Estimation of required sample size as given by Cundill & Alexander (2015).

n_negbinom(
  mean0,
  effect,
  dispersion0,
  dispersion1 = dispersion0,
  alpha = 0.05,
  power = 0.9,
  q = 0.5,
  link = c("log", "identity"),
  two_sided = TRUE
)

Arguments

mean0

Mean in control group

effect

Effect size, \(1 - (\mu_1 / \mu_0)\), where \(\mu_0\) is the mean in the control group (mean0) and \(\mu_1\) is the mean in the treatment group.

dispersion0

Dispersion parameter in control group

dispersion1

Dispersion parameter in treatment group. Defaults to shape0, because GLM assumes equal shape across groups.

alpha

Type I error rate

power

1 - Type II error rate

q

Proportion of observations allocated to the control group

link

Link function to use.

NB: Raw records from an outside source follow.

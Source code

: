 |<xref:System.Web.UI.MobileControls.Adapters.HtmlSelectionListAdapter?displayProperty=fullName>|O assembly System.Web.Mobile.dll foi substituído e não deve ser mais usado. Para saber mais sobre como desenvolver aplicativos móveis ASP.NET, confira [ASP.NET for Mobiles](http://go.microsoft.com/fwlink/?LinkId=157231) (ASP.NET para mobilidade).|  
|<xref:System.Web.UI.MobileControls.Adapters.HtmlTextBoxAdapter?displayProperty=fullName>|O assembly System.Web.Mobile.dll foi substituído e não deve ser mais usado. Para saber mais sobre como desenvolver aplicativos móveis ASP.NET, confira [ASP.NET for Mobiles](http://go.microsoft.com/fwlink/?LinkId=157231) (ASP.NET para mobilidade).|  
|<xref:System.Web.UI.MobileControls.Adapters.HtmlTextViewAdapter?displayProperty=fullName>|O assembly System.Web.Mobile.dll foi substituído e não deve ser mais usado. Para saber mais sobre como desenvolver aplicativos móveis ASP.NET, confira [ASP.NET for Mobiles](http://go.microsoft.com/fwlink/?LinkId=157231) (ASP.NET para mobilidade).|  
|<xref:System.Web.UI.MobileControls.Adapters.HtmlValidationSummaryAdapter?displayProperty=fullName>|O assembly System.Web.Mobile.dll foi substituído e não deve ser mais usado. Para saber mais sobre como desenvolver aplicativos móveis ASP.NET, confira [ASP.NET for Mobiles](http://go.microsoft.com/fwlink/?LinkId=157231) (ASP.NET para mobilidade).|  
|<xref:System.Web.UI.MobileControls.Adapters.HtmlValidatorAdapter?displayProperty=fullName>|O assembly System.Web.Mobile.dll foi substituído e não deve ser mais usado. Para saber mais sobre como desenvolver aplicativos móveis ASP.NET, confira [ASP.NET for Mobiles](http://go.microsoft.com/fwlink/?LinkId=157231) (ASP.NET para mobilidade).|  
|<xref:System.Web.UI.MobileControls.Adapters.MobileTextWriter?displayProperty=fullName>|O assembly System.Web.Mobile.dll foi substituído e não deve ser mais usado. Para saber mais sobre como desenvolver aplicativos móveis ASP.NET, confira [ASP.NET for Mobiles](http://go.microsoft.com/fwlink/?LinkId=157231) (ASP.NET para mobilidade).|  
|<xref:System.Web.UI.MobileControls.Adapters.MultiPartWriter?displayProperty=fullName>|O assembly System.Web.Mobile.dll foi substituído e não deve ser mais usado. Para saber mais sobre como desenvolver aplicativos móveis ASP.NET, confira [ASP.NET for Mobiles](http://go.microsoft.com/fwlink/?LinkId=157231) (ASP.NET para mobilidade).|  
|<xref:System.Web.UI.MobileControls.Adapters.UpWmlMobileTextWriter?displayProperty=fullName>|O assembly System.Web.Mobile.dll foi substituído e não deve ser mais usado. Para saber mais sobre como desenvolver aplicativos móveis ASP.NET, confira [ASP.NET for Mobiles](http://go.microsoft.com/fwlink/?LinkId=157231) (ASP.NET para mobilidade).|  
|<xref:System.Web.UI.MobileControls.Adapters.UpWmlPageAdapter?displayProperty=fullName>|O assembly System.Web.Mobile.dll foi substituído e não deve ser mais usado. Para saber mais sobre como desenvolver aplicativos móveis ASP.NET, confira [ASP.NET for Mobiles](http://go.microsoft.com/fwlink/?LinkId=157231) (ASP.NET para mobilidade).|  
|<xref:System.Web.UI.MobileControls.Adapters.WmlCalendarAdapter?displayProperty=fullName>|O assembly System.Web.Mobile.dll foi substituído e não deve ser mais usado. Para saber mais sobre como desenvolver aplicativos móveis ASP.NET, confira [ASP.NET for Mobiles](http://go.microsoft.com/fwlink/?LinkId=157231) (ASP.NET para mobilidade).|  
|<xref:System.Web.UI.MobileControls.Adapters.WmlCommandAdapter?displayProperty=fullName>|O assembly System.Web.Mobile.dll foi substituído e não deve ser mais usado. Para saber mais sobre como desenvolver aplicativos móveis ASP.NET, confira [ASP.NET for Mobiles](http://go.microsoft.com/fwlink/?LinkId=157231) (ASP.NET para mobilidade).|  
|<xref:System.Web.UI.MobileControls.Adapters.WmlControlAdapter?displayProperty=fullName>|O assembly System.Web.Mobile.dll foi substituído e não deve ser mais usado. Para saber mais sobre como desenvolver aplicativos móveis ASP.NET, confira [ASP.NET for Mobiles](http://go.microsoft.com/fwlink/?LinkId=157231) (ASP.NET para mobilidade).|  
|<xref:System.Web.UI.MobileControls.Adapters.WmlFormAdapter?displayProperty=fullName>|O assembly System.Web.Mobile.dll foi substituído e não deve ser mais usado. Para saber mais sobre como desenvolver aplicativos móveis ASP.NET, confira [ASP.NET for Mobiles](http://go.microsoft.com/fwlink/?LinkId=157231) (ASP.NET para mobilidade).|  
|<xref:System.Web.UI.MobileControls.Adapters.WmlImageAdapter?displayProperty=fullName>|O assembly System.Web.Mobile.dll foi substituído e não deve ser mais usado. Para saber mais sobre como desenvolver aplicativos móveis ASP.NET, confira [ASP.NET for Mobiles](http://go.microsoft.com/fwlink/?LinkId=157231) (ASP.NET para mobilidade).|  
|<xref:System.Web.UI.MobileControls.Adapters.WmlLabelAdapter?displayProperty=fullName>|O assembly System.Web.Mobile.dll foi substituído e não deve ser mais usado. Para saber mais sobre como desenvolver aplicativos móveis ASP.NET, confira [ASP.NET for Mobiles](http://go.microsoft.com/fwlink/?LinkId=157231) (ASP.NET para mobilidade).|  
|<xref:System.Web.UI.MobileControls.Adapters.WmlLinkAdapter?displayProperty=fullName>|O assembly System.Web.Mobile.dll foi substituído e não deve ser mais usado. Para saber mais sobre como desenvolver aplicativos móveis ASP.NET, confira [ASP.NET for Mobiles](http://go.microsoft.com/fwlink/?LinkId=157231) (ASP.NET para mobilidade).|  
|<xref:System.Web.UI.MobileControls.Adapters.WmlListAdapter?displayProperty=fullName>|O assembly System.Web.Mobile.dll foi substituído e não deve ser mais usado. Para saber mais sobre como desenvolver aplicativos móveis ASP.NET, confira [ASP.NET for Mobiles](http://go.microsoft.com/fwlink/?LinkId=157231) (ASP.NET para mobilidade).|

Currently implement: 'log' and 'identity'

two_sided

logical, if TRUE the sample size will be calculated for a two-sided test. Otherwise, the sample size will be calculated for a one-sided test.

Value

Returns an object of class "sample_size". It contains the following components:

N

the total sample size

n0

sample size in Group 0 (control group)

n1

sample size in Group 1 (treatment group)

two_sided

logical, TRUE, if the estimated sample size refers to a two-sided test

alpha

type I error rate used in sample size estimation

power

target power used in sample size estimation

effect

effect size used in sample size estimation

effect_type

short description of the type of effect size

comment

additional comment, if there is any

call

the matched call.

References

Cundill, B., & Alexander, N. D. E. (2015). Sample size calculations for skewed distributions. BMC Medical Research Methodology, 15(1), 1–9. https://doi.org/10.1186/s12874-015-0023-0

Examples

n_negbinom(mean0 = 71.4, effect = 0.7, dispersion0 = 0.33,
           alpha = 0.05, power = 0.9)
#> Estimated sample size for group difference.
#> Generalized Regression, Negative Binomial Distribution, link: log 
#> 
#> N (total)		 88.74 
#> n0 (Group 0)		 44.37 
#> n1 (Group 1)		 44.37 
#> 
#> Effect size		 0.7 
#> Effect type		 1 - (mean1/mean0) 
#> Type I error		 0.05 
#> Target power		 0.9 
#> Two-sided		 TRUE 
#> 
#> Call: n_negbinom(mean0 = 71.4, effect = 0.7, dispersion0 = 0.33, alpha = 0.05, 
#>     power = 0.9)